The works of Laila Majid, Joseph J. Greer, and
Anastasia Sif Karkazis each stage this condition
differently. Majid’s Chasers, suspended on
delicately pliant piano wire, carry an embodied
nervousness, their vibrating forms oscillating
between lure and refusal. They evoke touch yet
withhold it, marking thresholds where presence flickers and slips away. Greer’s sculptures pursue a
mode of disassemblage and reconstitution of
mechanical purpose, where use gives way to
misalignment and recognition gives way to
semblance. His appropriated vehicle parts double as
lures, fragments that parody design memory, staging
frustrated encounters with function. Karkazis
composes soundscapes where the familiar becomes
estranged: a film score warped with field recordings,
insect rhythms made uncanny, personal notes
spoken by her digitally decomposing vocal, voice
clones caught between presence and absence.

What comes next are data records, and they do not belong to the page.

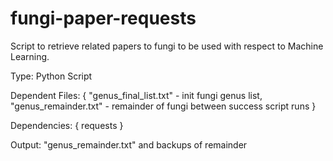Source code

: # fungi-paper-requests
Script to retrieve related papers to fungi to be used with respect to Machine Learning.

  Type: Python Script
  
  Dependent Files: {
    "genus_final_list.txt" - init fungi genus list,
    "genus_remainder.txt" - remainder of fungi between success script runs
  }
  
  Dependencies: {
    requests
  }
  
  Output: "genus_remainder.txt" and backups of remainder
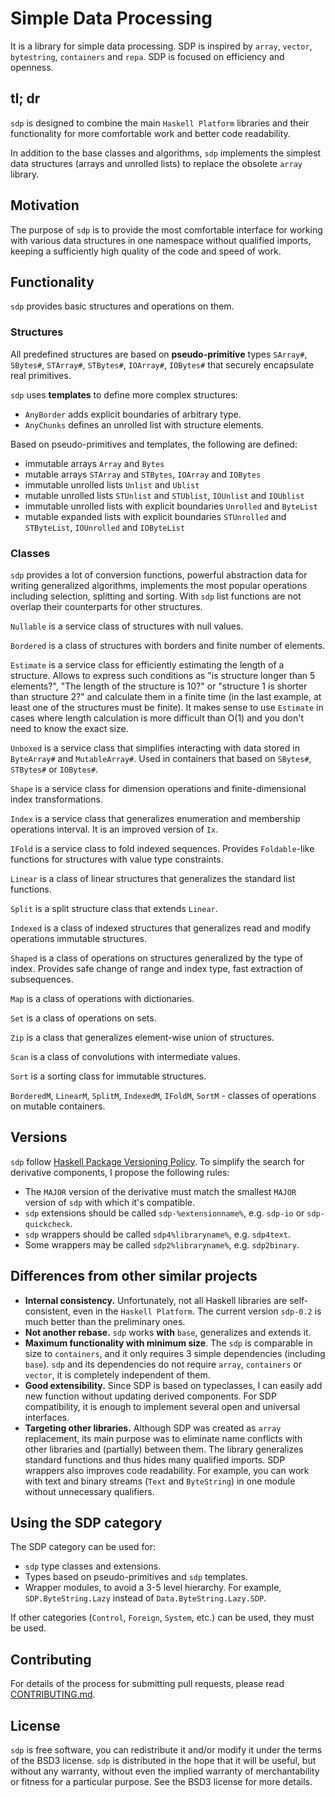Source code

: # Simple Data Processing

It is a library for simple data processing. SDP is inspired by ``array``,
``vector``, ``bytestring``, ``containers`` and ``repa``. SDP is focused on
efficiency and openness.

## tl; dr

``sdp`` is designed to combine the main ``Haskell Platform`` libraries and their
functionality for more comfortable work and better code readability.

In addition to the base classes and algorithms, ``sdp`` implements the simplest
data structures (arrays and unrolled lists) to replace the obsolete ``array``
library.

## Motivation

The purpose of ``sdp`` is to provide the most comfortable interface for working
with various data structures in one namespace without qualified imports, keeping
a sufficiently high quality of the code and speed of work.

## Functionality

``sdp`` provides basic structures and operations on them.

### Structures

All predefined structures are based on **pseudo-primitive** types ``SArray#``,
``SBytes#``, ``STArray#``, ``STBytes#``, ``IOArray#``, ``IOBytes#`` that
securely encapsulate real primitives.

``sdp`` uses **templates** to define more complex structures:
* ``AnyBorder`` adds explicit boundaries of arbitrary type.
* ``AnyChunks`` defines an unrolled list with structure elements.

Based on pseudo-primitives and templates, the following are defined:
* immutable arrays ``Array`` and ``Bytes``
* mutable arrays ``STArray`` and ``STBytes``, ``IOArray`` and ``IOBytes``
* immutable unrolled lists ``Unlist`` and ``Ublist``
* mutable unrolled lists ``STUnlist`` and ``STUblist``, ``IOUnlist`` and
``IOUblist``
* immutable unrolled lists with explicit boundaries ``Unrolled`` and
``ByteList``
* mutable expanded lists with explicit boundaries ``STUnrolled`` and
``STByteList``, ``IOUnrolled`` and ``IOByteList``

### Classes

``sdp`` provides a lot of conversion functions, powerful abstraction data for
writing generalized algorithms, implements the most popular operations including
selection, splitting and sorting. With ``sdp`` list functions are not overlap
their counterparts for other structures.

``Nullable`` is a service class of structures with null values.

``Bordered`` is a class of structures with borders and finite number of elements.

``Estimate`` is a service class for efficiently estimating the length of a
structure. Allows to express such conditions as "is structure longer than 5
elements?", "The length of the structure is 10?" or "structure 1 is
shorter than structure 2?" and calculate them in a finite time (in the last
example, at least one of the structures must be finite). It makes sense to use
``Estimate`` in cases where length calculation is more difficult than O(1) and
you don't need to know the exact size.

``Unboxed`` is a service class that simplifies interacting with data stored in
``ByteArray#`` and ``MutableArray#``. Used in containers that based on
``SBytes#``, ``STBytes#`` or ``IOBytes#``.

``Shape`` is a service class for dimension operations and finite-dimensional
index transformations.

``Index`` is a service class that generalizes enumeration and membership
operations interval. It is an improved version of ``Ix``.

``IFold`` is a service class to fold indexed sequences. Provides
``Foldable``-like functions for structures with value type constraints.

``Linear`` is a class of linear structures that generalizes the standard list
functions.

``Split`` is a split structure class that extends ``Linear``.

``Indexed`` is a class of indexed structures that generalizes read and modify
operations immutable structures.

``Shaped`` is a class of operations on structures generalized by the type of
index. Provides safe change of range and index type, fast extraction of
subsequences.

``Map`` is a class of operations with dictionaries.

``Set`` is a class of operations on sets.

``Zip`` is a class that generalizes element-wise union of structures.

``Scan`` is a class of convolutions with intermediate values.

``Sort`` is a sorting class for immutable structures.

``BorderedM``, ``LinearM``, ``SplitM``, ``IndexedM``, ``IFoldM``, ``SortM`` -
classes of operations on mutable containers.

## Versions

``sdp`` follow [Haskell Package Versioning Policy](https://pvp.haskell.org). To
simplify the search for derivative components, I propose the following rules:
* The ``MAJOR`` version of the derivative must match the smallest ``MAJOR``
version of ``sdp`` with which it's compatible.
* ``sdp`` extensions should be called ``sdp-%extensionname%``, e.g. ``sdp-io``
or ``sdp-quickcheck``.
* ``sdp`` wrappers should be called ``sdp4%libraryname%``, e.g. ``sdp4text``.
* Some wrappers may be called ``sdp2%libraryname%``, e.g. ``sdp2binary``.

## Differences from other similar projects

* **Internal consistency.** Unfortunately, not all Haskell libraries are
self-consistent, even in the ``Haskell Platform``. The current version
``sdp-0.2`` is much better than the preliminary ones.
* **Not another rebase.** ``sdp`` works **with** ``base``, generalizes and
extends it.
* **Maximum functionality with minimum size**. The ``sdp`` is comparable in size
to ``containers``, and it only requires 3 simple dependencies (including
``base``). ``sdp`` and its dependencies do not require ``array``, ``containers``
or ``vector``, it is completely independent of them.
* **Good extensibility.** Since SDP is based on typeclasses, I can easily add
new function without updating derived components. For SDP compatibility, it is
enough to implement several open and universal interfaces.
* **Targeting other libraries.** Although SDP was created as ``array``
replacement, its main purpose was to eliminate name conflicts with other
libraries and (partially) between them. The library generalizes standard
functions and thus hides many qualified imports. SDP wrappers also improves code
readability. For example, you can work with text and binary streams (``Text``
and ``ByteString``) in one module without unnecessary qualifiers.

## Using the SDP category

The SDP category can be used for:
* ``sdp`` type classes and extensions.
* Types based on pseudo-primitives and ``sdp`` templates.
* Wrapper modules, to avoid a 3-5 level hierarchy. For example,
``SDP.ByteString.Lazy`` instead of ``Data.ByteString.Lazy.SDP``.

If other categories (``Control``, ``Foreign``, ``System``, etc.) can be used,
they must be used.

## Contributing
For details of the process for submitting pull requests, please read
[CONTRIBUTING.md](https://github.com/andreymulik/sdp/blob/master/CONTRIBUTING.md).

## License
``sdp`` is free software, you can redistribute it and/or modify it under the
terms of the BSD3 license. ``sdp`` is distributed in the hope that it will be
useful, but without any warranty, without even the implied warranty of
merchantability or fitness for a particular purpose. See the BSD3 license for
more details.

Confessions emerge from indiscernible speakers
only to dissolve before they can be verified. Her
loops fold intimacy into distance, refracting
recognition into misrecognition and making
listening itself a suspended act, where meaning
hovers without resolution.
Together, these works do not offer resolution but
orbit one another in suspension. Desire flickers into
refusal, utility into parody, intimacy into absence.
What results is not dysfunction alone but a
melancholic satire of systems undone, where
meaning remains speculative, fragmentary, and
everything strains toward relation.
Exhibition text written by Misael José Oquendo,
writer and visual artist.
Photo by Bob. (Robert Heishman)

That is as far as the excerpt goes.